L’arrêt Bosman, paradoxalement, va sauver un Zénith les pieds bien accrochés dans les cendres chaudes. L’arrêt Bosman et ces old farts de la ligue anglaise qui ont le génie de créer en 1992 la « premierleague » et de persuader les sponsors d’investir massivement et les clubs centenaires d’ouvrir à tous va leurs frontières jusque là hermétiques.
La chance que le football anglais rencontre est de quatre ordres :
- L’économie anglaise est florissante, dopée par les aides publiques aux cousins irlandais et un libéralisme qui fait crever les mineurs mais remplit les poches des big mammuths de l’économie insulaire. Il s’agit alors de placer les bénéfices de l’industrie dans des monuments culturels afin d’assurer en retour un objet de relations publiques. Les financiers US n’ont pas encore pris la main.
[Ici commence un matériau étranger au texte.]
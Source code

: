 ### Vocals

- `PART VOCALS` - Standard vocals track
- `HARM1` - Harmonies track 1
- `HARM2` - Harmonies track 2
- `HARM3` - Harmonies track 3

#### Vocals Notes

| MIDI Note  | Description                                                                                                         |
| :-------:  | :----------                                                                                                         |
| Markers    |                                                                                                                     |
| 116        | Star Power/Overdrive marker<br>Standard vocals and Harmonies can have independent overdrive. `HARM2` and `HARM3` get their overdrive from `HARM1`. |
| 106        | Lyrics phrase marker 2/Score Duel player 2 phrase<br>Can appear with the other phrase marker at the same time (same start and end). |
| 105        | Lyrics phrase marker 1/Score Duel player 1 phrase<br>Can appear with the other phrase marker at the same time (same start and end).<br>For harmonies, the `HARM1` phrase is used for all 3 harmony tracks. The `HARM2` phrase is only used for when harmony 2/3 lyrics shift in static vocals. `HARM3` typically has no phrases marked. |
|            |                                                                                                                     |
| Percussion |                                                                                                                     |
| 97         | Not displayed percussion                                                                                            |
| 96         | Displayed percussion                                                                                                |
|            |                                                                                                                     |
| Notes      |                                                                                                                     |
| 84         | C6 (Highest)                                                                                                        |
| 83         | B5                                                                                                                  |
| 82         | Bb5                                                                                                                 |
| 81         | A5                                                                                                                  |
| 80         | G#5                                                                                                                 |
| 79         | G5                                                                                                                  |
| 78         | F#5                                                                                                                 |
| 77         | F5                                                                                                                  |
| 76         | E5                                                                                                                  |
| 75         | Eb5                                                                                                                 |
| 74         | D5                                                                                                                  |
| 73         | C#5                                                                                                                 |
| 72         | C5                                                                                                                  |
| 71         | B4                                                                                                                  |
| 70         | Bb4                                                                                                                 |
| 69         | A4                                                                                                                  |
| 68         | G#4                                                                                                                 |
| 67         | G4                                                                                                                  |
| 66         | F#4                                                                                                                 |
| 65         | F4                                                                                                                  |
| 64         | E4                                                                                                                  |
- La nouvelle économie gonfle comme un Ben Johnson coréen mais n’éclate pas encore et des entreprises telles Orange se ruent sur un produit potentiellement consommé par toutes les générations.
- L’Angleterre organise l’Euro 1996, premier événement de taille continental si ce n’est mondial dans le pays depuis 1966 et la coupe du monde de Sir Ramsey. L’engouement est immédiat. Le football reprend des lettres de noblesse.
- L’arrêt Bosman. Pendant que les stars partent encore en Italie dès juillet 1996, les seconds couteaux, les pestiférés, les pré-retraités, ne restent plus dans leurs championnats respectifs mais lorgnent vers la livre anglaise, certes moins glorieuse que la lire italienne mais beaucoup plus rémunératrice que le franc français ou le mark allemand.
Graham Le Saux est aussi passé par Chelsea
Du coup, si Zidane et Dugarry quittent Bordeaux et rejoignent Deschamps en Italie après avoir tapé le Milan en quart de finale de coupe UEFA (1996), Leboeuf et Keller tournent le dos à Strasbourg (avec une coupe de la ligue 1997) et traversent la manche pour faire fructifier leur titre dans la ligue anglaise. C’est un peu comme choisir entre Carla Bruni et Posh Spice. Classe, pas classe mais excitant. Henry, Anelka, Ginola, Petit, Vieira, Pirès n’auraient jamais été titulaires dans un club italien ou espagnol avant la coupe du monde 1998. Mais les Français ne sont pas les seuls à être séduits par les cuisses pleines de cellulite de la Premiership et dès la coupe du monde 1994 aux USA, de tous les coins de la planète, les petits cochons affluent à quatre pattes pour jouer à Stamford Bridge, Upton Park ou Highbury : Vialli, Casiraghi, Zola, Di Matteo, Poyet, Juninho, Hottiger, Brolin, Dahlin,…
Dans cette cour d’école des laissés pour compte des clubs qui comptent sur la scène européenne, Cantona joue de sa classe et surtout de son bluff pour faire croire à tous les rouquins du Royaume que la Premiership vaut bien cette vieille rombière de Serie A. Peu importe que le premier titre anglais sur la scène européenne depuis n’arrive qu’après son départ de Manchester (1999), les Anglais se plaisent à le croire et transforment leur championnat en moins de cinq ans pour retrouver leur lustre d’antan..
Cet afflux de joueurs étrangers change également le regard des télévisions sur la premiership qui voient à quel point ce championnat est devenu un championnat mondial et que sa visibilité est donc accrue ainsi que les retours sur investissement qui en découlent.
En ce jour de février 1994, Highbury ne savait pas encore qu’il deviendrait un resort de luxe dans lequel les spectateurs du premier rang ne seraient plus les bienvenus.